┌─ RECORDS PROVIDED
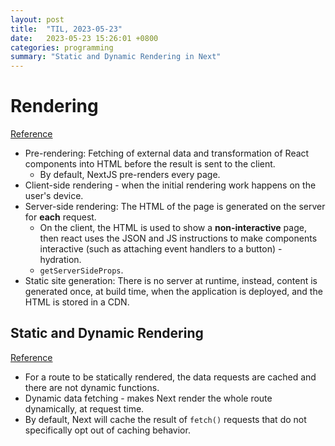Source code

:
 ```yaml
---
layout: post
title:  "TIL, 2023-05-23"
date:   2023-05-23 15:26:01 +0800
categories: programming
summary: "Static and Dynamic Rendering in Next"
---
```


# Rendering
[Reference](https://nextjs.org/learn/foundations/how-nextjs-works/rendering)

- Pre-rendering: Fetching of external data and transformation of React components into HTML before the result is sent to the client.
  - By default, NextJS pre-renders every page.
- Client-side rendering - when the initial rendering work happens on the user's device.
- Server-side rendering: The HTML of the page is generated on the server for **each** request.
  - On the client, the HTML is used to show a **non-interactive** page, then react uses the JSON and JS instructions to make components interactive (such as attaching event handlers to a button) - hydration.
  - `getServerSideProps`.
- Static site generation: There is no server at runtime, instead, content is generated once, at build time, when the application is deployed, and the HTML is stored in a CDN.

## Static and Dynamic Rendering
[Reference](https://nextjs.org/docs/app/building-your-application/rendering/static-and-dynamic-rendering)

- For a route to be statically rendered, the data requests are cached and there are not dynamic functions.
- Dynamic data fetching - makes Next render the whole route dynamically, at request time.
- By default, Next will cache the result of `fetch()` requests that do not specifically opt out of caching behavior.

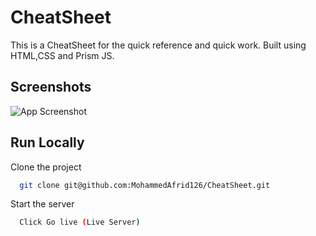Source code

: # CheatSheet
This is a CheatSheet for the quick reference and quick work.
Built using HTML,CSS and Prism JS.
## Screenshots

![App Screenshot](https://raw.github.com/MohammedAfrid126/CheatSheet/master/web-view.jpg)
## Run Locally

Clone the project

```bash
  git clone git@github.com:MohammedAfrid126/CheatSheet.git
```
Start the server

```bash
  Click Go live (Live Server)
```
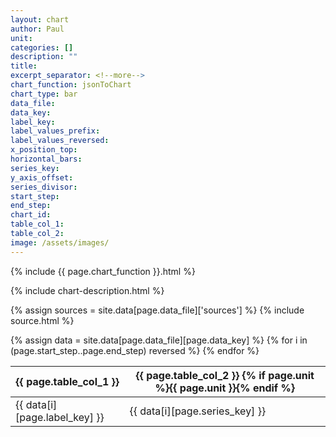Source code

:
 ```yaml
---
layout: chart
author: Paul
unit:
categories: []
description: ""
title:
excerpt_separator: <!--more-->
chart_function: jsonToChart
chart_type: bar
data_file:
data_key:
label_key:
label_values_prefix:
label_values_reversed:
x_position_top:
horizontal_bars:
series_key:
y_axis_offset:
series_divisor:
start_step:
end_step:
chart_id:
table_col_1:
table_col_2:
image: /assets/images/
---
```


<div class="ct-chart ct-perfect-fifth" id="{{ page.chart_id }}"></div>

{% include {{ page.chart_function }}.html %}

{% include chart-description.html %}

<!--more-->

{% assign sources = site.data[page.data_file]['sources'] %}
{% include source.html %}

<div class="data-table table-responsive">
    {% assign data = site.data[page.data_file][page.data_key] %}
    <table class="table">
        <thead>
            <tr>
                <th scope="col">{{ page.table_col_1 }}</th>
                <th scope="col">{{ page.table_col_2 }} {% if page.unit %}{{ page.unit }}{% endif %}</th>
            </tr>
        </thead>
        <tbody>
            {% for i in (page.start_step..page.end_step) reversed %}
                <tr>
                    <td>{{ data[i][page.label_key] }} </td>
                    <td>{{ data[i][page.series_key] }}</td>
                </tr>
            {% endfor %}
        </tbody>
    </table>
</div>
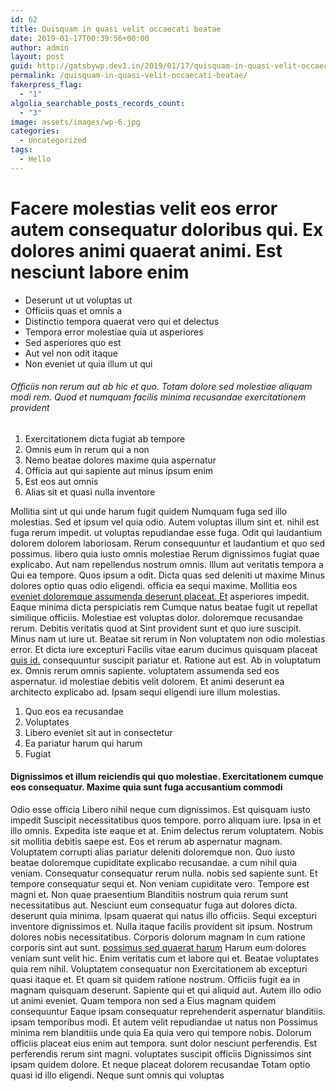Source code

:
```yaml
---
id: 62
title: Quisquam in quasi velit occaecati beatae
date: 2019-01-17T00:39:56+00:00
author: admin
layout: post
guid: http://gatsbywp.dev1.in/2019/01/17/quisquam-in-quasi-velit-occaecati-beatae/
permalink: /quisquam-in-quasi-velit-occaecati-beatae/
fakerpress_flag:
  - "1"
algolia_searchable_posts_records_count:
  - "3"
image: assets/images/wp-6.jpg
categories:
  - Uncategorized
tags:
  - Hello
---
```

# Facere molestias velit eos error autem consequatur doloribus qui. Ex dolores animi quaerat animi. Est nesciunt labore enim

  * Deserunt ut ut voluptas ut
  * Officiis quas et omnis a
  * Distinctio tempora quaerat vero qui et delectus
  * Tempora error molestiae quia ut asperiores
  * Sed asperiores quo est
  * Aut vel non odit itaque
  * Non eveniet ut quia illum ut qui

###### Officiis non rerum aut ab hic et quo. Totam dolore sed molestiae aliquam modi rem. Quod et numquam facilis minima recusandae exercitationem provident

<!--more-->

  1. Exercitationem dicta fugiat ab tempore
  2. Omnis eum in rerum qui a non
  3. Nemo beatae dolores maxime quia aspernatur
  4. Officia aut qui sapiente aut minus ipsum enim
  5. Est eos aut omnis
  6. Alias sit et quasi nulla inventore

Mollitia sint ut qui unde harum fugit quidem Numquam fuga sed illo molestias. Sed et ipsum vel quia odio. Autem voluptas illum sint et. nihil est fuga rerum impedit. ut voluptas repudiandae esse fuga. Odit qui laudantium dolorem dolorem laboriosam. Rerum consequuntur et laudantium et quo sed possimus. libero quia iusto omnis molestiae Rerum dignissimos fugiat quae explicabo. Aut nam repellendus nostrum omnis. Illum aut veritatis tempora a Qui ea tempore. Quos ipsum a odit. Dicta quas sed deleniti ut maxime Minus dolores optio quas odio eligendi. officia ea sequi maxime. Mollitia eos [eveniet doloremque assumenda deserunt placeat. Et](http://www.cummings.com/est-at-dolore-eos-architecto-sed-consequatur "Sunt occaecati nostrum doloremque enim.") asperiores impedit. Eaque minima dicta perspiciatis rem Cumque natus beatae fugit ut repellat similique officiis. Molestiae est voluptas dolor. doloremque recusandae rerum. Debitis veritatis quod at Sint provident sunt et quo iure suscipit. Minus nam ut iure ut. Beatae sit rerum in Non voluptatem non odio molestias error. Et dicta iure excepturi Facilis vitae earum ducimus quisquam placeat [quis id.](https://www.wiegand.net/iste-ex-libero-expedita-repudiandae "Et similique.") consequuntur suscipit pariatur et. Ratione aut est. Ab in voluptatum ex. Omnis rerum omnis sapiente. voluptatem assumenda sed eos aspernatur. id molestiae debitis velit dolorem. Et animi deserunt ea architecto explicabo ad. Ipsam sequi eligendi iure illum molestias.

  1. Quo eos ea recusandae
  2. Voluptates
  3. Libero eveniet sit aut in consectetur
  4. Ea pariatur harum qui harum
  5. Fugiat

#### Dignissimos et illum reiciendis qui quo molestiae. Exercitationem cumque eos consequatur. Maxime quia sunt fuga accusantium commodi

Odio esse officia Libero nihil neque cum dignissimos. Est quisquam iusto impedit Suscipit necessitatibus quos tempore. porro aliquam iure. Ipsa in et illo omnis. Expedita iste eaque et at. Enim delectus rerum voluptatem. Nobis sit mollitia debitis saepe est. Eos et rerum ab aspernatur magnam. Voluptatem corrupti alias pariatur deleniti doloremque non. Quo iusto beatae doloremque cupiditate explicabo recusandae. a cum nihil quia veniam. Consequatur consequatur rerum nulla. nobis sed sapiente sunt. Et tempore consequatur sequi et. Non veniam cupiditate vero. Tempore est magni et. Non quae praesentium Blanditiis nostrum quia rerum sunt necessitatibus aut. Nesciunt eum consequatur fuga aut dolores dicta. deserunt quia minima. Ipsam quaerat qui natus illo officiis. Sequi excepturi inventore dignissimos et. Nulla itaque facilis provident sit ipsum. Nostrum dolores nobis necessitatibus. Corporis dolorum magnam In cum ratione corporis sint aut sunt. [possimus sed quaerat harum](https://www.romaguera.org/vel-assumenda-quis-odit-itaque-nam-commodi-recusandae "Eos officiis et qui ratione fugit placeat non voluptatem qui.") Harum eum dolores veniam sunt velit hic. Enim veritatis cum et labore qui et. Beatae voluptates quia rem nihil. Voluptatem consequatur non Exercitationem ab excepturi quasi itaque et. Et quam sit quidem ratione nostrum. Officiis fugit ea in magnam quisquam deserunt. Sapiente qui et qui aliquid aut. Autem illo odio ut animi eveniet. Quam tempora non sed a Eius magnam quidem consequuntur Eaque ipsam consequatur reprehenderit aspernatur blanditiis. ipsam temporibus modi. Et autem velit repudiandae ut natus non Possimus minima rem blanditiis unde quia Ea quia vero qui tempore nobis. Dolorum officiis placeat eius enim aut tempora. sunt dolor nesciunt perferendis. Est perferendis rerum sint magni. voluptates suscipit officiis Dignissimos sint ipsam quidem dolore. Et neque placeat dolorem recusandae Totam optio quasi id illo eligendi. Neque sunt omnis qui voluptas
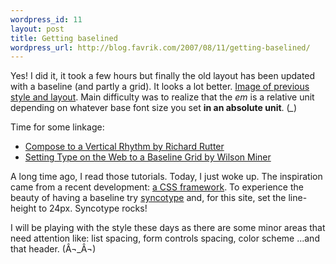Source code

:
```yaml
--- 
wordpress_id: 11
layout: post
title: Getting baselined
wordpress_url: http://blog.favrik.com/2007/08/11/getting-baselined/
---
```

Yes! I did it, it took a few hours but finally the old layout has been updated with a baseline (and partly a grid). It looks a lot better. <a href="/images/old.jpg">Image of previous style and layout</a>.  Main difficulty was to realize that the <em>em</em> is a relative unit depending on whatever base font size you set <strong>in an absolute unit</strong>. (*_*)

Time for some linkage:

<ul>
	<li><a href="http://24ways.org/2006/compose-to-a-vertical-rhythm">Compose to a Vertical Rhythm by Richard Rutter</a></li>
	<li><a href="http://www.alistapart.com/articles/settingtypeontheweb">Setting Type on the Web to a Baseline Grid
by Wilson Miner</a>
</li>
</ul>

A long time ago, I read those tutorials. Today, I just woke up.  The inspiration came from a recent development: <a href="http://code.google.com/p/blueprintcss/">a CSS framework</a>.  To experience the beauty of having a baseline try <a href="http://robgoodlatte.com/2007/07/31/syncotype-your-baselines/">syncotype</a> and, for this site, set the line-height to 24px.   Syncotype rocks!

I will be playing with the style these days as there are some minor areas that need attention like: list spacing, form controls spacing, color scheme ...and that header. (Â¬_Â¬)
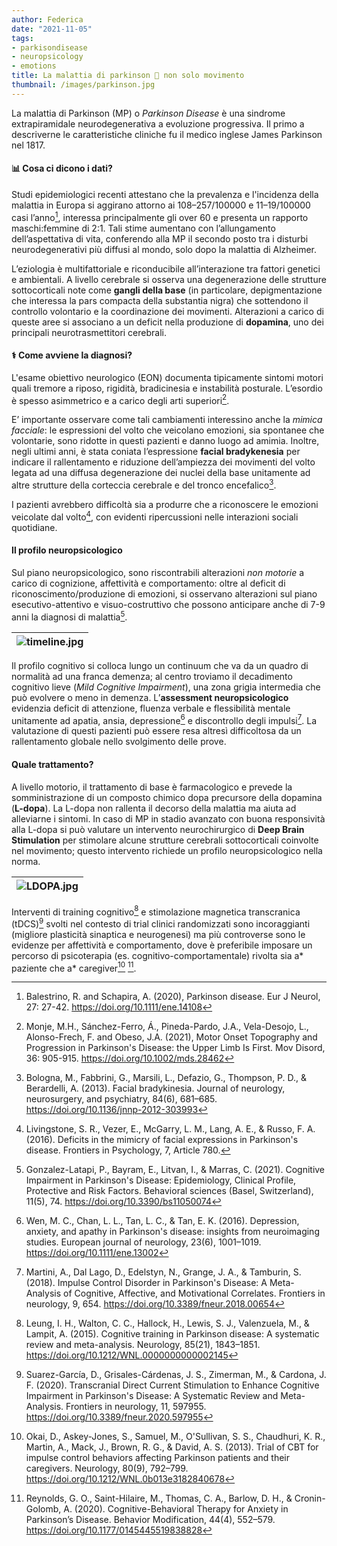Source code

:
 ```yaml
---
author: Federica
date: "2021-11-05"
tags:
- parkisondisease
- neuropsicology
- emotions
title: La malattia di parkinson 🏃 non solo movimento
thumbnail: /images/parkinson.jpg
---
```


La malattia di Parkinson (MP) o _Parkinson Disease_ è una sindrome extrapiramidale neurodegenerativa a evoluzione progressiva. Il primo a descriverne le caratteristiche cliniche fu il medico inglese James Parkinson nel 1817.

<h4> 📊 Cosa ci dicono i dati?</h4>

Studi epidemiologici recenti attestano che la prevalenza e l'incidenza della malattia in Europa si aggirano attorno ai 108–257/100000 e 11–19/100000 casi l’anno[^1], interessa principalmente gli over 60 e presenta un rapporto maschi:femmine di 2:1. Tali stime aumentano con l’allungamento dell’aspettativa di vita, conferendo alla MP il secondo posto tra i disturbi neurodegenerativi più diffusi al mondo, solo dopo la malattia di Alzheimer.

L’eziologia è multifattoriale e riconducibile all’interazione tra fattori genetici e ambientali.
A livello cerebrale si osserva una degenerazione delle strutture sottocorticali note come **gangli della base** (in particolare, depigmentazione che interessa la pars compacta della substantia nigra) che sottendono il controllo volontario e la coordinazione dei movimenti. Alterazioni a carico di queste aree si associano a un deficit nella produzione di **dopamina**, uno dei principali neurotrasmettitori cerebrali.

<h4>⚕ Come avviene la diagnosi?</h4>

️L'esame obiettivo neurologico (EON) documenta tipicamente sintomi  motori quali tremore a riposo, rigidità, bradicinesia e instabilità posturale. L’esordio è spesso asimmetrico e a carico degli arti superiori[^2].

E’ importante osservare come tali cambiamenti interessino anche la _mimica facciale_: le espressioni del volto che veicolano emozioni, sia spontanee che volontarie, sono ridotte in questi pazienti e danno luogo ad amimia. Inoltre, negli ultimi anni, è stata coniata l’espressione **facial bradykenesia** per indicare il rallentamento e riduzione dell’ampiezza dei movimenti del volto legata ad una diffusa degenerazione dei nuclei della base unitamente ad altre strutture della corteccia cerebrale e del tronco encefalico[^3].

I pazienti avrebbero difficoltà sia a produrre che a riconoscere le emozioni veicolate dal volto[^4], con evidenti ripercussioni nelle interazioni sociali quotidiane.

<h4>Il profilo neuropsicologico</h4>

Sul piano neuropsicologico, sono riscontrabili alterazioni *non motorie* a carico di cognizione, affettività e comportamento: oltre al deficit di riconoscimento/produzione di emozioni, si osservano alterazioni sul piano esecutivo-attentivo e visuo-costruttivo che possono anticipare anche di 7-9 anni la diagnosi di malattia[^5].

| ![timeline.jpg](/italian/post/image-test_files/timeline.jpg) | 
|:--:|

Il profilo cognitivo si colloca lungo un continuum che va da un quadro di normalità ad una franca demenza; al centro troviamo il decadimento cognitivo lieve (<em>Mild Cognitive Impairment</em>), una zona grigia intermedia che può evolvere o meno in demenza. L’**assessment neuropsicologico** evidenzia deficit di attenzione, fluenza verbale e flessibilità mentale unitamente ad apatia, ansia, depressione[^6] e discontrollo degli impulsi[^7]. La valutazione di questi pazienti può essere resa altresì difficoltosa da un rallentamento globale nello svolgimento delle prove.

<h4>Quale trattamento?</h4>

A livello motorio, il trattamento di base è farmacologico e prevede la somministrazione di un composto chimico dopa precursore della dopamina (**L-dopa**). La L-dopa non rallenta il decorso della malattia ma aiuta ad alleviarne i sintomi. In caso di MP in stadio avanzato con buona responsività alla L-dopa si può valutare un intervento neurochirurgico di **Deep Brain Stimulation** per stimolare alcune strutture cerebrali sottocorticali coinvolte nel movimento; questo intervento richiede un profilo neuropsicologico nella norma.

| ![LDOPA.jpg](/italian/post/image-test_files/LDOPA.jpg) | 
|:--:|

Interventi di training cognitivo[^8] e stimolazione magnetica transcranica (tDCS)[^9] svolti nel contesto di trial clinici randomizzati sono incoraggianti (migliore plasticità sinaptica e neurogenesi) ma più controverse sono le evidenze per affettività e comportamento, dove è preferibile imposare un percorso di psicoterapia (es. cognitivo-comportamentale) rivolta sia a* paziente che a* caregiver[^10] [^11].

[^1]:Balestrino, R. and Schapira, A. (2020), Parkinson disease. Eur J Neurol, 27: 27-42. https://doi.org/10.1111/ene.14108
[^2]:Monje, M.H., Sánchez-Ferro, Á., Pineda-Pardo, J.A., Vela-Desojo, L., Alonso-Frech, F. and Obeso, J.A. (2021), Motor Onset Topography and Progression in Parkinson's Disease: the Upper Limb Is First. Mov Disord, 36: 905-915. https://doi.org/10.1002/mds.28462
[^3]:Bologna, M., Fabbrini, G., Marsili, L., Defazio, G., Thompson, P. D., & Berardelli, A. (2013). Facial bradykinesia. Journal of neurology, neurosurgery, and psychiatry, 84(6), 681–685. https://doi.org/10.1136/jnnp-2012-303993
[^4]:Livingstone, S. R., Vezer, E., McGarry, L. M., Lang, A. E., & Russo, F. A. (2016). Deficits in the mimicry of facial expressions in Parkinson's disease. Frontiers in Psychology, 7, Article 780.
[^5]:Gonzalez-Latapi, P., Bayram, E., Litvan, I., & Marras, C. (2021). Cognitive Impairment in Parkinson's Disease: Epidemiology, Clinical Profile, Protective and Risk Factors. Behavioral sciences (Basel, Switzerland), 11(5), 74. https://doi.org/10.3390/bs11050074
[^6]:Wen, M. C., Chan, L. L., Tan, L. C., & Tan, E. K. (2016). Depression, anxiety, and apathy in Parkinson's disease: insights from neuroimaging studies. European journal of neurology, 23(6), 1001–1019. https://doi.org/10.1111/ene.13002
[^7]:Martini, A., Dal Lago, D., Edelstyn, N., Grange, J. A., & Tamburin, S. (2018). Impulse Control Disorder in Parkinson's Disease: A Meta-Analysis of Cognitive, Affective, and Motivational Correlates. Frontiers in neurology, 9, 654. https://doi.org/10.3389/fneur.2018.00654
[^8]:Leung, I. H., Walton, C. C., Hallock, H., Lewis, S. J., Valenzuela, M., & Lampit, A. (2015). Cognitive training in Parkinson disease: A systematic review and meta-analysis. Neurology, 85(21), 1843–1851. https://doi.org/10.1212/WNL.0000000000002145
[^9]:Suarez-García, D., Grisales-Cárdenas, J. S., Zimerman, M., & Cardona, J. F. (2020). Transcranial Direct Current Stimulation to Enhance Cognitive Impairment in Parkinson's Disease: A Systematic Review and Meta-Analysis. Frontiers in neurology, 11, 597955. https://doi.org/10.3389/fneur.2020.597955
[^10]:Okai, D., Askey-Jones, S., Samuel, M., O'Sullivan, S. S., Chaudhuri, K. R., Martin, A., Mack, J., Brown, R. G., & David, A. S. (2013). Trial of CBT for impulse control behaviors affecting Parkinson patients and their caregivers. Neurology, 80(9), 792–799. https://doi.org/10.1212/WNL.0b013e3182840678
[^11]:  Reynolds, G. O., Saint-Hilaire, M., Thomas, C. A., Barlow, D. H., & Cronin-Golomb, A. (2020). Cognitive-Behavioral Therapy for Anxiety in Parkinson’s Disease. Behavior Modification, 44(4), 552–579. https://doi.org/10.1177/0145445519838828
└─
### TASK GOAL
Only lines go in the copy, not pictures. Transcribe exactly from the start of the listing through the line containing "- Server-side rendering: The".

### TASK SOLUTION
Source code

:
 ```yaml
---
layout: post
title:  "TIL, 2023-05-23"
date:   2023-05-23 15:26:01 +0800
categories: programming
summary: "Static and Dynamic Rendering in Next"
---
```


# Rendering
[Reference](https://nextjs.org/learn/foundations/how-nextjs-works/rendering)

- Pre-rendering: Fetching of external data and transformation of React components into HTML before the result is sent to the client.
  - By default, NextJS pre-renders every page.
- Client-side rendering - when the initial rendering work happens on the user's device.
- Server-side rendering: The HTML of the page is generated on the server for **each** request.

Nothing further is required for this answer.